The development of the order was rapid. Its members took leading parts in the Counter Reformation, establishing schools and colleges throughout Europe. For 150 years they were the leaders in European education; by 1640 they had more than 500 colleges throughout Europe; by about a century later the number of colleges had increased to more than 650 and, in addition, the order had total or partial charge of two dozen universities. More than 200 seminaries and houses of study for Jesuits had also been established. The education of Jesuits in the period of the Counter Reformation was designed to strengthen Roman Catholicism against Protestant expansion. Among the laity the Jesuits were concerned chiefly with the education of the nobility and those of wealth, although they did conduct trade schools and, in mission countries, schools for the poor.
In the mission field the expansion of the order was equally great. Missions were established by Saint Francis Xavier in India and Japan, and the order spread to the interior of China and the coast of Africa. Letters from the Jesuit missionaries in Canada, containing ethnological, historical, and scientific information, were published as the Jesuit Relations and form a unique and valuable source of information about the native tribes of that country. The most famous work of the Jesuit missionaries in the New World, however, was the establishment in the order's South American provinces of reductions, or village communities of native peoples under the spiritual and temporal direction of the priests. The most successful were the reductions of Paraguay. In that country for almost 200 years the Jesuits governed a communal nation of Native Americans, founding 32 villages with a total population of about 160,000; they taught the Native Americans agriculture, mechanical arts, and commerce and trained a small army for defense of the settlements.

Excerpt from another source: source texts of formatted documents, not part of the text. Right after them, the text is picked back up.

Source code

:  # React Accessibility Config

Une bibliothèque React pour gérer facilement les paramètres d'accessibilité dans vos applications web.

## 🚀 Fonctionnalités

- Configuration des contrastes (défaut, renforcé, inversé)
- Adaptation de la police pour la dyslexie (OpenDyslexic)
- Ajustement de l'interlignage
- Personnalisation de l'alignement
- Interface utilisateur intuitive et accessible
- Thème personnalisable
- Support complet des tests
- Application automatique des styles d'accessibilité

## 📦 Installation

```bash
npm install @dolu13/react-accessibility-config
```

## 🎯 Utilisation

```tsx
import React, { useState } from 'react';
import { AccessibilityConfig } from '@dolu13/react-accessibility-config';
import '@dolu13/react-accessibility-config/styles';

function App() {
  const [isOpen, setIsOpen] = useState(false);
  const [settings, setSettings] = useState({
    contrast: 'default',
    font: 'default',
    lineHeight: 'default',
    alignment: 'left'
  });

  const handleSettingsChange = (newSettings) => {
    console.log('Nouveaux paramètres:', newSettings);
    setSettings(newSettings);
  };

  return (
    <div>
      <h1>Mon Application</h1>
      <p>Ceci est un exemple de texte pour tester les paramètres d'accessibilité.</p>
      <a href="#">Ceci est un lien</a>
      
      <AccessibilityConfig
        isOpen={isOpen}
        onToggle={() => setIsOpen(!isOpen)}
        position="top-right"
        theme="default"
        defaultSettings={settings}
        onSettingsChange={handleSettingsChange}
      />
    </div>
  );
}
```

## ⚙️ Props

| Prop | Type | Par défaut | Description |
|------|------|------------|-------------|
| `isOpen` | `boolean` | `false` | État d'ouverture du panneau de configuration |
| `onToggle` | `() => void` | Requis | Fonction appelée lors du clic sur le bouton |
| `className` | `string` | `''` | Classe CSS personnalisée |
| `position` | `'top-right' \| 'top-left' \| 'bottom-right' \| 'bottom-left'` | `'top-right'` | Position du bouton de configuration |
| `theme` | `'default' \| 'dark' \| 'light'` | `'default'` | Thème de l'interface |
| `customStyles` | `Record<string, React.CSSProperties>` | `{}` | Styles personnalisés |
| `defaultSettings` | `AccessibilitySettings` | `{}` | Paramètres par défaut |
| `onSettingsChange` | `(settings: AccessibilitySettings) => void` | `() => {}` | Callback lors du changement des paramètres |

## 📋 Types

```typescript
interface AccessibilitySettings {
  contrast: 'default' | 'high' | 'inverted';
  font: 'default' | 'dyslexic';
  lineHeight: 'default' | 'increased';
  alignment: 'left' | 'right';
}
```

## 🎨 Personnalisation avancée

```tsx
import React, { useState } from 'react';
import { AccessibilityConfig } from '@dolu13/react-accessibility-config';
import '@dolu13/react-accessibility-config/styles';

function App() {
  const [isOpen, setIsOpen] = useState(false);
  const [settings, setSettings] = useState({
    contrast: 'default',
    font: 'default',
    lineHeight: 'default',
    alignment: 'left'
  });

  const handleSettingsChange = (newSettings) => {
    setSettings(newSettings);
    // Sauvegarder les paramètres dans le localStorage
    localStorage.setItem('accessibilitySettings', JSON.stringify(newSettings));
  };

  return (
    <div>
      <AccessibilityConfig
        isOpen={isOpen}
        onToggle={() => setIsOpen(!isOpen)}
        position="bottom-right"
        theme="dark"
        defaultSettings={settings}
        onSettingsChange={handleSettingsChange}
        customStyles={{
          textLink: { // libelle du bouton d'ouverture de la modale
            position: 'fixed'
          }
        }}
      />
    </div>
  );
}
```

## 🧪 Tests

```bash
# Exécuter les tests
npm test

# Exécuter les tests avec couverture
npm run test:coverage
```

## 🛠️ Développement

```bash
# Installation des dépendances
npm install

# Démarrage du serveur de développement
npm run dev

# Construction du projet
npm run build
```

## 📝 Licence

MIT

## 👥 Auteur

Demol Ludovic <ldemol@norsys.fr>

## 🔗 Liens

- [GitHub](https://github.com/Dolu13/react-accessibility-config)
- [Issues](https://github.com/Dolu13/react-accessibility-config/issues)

The history of the Jesuit order has been marked by a steadily increasing prejudice against it, especially in Roman Catholic countries. Their devotion to the papacy called forth opposition from nationalistic rulers and leaders, and their zeal for ecclesiastical reform antagonized the clergy. At one time or another the order has been expelled from every country in Europe, and in 1773 a coalition of powers under Bourbon influence induced Pope Clement XIV to issue a brief suppressing the order. Frederick II, king of Prussia, and Catherine II, empress of Russia, both admirers of Jesuit education and scholarship, refused, however, to give the brief the publication necessary to make it effective, and in those countries the order survived in local organizations until 1814, when Pope Pius VII reestablished the Jesuits on a worldwide basis. Political and religious opposition also revived; since the reestablishment of the order, it has been free from attack only in Denmark, Sweden, Britain, and the United States.